--- Assignment ---
Scan the material and copy out each line where the word "avec" occurs.

--- Provided information ---

━━━━━━━━━━━━━━━━━━━━

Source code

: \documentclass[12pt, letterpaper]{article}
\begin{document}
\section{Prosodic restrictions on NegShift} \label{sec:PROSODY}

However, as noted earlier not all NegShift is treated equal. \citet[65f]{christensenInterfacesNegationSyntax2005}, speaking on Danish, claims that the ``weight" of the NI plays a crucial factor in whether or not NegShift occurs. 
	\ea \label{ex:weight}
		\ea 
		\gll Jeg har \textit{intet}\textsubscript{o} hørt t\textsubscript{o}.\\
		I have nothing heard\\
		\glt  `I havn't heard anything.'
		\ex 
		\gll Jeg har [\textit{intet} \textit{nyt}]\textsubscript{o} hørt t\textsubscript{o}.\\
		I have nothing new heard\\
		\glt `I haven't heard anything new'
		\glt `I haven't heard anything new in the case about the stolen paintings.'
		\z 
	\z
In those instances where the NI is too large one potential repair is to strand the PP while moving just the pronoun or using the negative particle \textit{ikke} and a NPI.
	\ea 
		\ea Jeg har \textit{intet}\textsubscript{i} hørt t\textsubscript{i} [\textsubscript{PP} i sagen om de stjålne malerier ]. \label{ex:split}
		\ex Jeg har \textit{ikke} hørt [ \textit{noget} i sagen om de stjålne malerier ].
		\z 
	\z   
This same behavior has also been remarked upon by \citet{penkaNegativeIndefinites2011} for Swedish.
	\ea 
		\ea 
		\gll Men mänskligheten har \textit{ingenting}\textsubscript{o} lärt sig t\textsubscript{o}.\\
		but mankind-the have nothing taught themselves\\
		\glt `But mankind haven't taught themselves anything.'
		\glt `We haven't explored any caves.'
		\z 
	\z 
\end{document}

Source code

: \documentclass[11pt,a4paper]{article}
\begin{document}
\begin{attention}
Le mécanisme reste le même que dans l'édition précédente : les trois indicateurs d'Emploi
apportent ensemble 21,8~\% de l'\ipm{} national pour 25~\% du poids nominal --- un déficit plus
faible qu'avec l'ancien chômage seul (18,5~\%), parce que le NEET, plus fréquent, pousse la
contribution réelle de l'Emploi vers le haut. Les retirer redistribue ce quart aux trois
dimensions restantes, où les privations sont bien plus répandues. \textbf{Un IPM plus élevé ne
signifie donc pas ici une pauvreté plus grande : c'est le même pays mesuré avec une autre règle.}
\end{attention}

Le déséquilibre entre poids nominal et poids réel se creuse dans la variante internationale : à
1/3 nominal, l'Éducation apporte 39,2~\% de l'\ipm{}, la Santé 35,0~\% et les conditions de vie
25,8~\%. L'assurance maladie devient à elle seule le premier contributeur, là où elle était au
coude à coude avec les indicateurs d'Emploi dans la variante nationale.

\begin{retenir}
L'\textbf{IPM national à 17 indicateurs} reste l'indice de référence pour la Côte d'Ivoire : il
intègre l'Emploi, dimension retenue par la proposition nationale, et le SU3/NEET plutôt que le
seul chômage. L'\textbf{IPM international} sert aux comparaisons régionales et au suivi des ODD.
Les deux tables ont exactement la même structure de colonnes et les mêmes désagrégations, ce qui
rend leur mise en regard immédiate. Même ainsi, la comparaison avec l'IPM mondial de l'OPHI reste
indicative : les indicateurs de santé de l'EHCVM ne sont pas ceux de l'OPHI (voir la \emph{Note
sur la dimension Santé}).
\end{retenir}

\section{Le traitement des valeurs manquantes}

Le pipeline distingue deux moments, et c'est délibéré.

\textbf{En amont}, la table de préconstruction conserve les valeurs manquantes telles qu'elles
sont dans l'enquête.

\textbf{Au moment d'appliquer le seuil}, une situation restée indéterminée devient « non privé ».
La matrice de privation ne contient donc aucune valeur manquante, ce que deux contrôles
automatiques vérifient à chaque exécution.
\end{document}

━━━━━━━━━━━━━━━━━━━━

--- Your solution ---
faible qu'avec l'ancien chômage seul (18,5~\%), parce que le NEET, plus fréquent, pousse la
signifie donc pas ici une pauvreté plus grande : c'est le même pays mesuré avec une autre règle.}
coude à coude avec les indicateurs d'Emploi dans la variante nationale.
rend leur mise en regard immédiate. Même ainsi, la comparaison avec l'IPM mondial de l'OPHI reste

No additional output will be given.